▶ **EXERCISE REQUIREMENTS**
Among the entries below, find every line that contains the string "inauguation", then copy it.

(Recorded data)
□ □ □ □ □

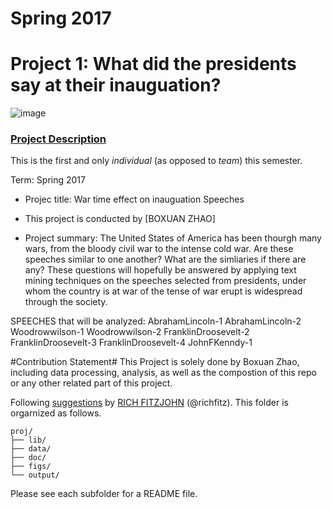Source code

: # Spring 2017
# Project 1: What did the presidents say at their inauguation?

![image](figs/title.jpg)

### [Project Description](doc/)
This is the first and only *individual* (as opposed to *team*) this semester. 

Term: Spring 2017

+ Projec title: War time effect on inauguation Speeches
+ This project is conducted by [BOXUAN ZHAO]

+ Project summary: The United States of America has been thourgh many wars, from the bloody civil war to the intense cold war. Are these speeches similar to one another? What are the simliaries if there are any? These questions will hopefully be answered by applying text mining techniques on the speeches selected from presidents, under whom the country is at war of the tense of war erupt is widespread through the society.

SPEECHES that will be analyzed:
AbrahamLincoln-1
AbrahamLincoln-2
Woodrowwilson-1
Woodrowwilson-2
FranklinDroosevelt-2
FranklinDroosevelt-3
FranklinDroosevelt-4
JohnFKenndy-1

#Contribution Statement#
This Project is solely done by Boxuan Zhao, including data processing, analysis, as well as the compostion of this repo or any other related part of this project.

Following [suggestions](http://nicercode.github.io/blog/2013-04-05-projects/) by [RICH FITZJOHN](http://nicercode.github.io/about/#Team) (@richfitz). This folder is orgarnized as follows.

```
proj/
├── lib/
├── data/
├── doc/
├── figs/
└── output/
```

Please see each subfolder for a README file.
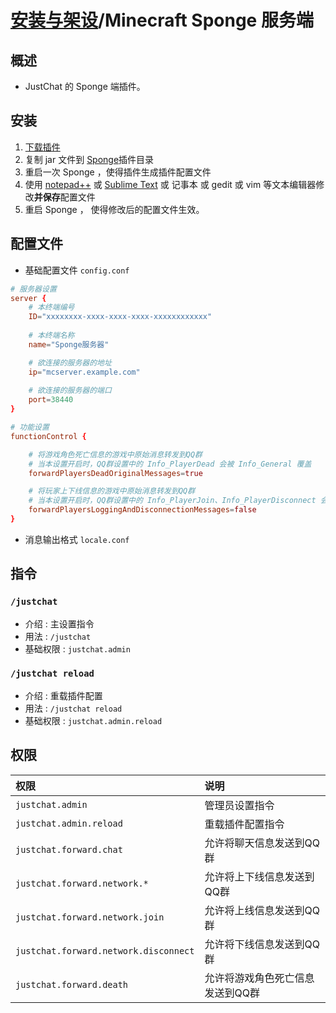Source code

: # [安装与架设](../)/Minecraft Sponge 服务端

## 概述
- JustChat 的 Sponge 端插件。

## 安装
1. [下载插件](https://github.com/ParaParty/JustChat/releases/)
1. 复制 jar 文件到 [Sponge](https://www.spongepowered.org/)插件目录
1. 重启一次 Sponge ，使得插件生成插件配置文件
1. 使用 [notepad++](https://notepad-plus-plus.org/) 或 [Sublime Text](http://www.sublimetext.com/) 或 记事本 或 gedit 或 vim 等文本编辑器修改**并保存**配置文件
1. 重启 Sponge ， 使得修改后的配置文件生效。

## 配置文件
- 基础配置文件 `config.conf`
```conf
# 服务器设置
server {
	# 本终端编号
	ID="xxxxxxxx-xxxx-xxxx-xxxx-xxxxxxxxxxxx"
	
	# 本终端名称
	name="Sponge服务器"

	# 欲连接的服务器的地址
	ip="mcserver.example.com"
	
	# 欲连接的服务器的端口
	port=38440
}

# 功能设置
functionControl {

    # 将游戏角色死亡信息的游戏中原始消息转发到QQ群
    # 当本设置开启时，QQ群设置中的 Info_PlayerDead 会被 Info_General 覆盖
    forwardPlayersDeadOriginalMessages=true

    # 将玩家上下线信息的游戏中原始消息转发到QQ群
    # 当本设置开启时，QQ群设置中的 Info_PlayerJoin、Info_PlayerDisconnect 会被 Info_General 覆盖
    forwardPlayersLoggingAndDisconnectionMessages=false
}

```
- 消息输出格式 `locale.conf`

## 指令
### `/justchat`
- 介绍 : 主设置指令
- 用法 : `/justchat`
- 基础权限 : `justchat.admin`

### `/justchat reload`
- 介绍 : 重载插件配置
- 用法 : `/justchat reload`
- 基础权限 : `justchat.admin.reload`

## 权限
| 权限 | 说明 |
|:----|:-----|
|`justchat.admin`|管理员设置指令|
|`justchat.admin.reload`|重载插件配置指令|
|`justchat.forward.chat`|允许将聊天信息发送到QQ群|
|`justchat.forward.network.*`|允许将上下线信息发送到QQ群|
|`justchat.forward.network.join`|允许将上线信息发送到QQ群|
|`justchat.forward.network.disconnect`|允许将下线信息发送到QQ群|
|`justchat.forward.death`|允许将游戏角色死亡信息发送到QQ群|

□ □ □ □ □

▶ **EXERCISE SOLUTION**
# Project 1: What did the presidents say at their inauguation?
+ Projec title: War time effect on inauguation Speeches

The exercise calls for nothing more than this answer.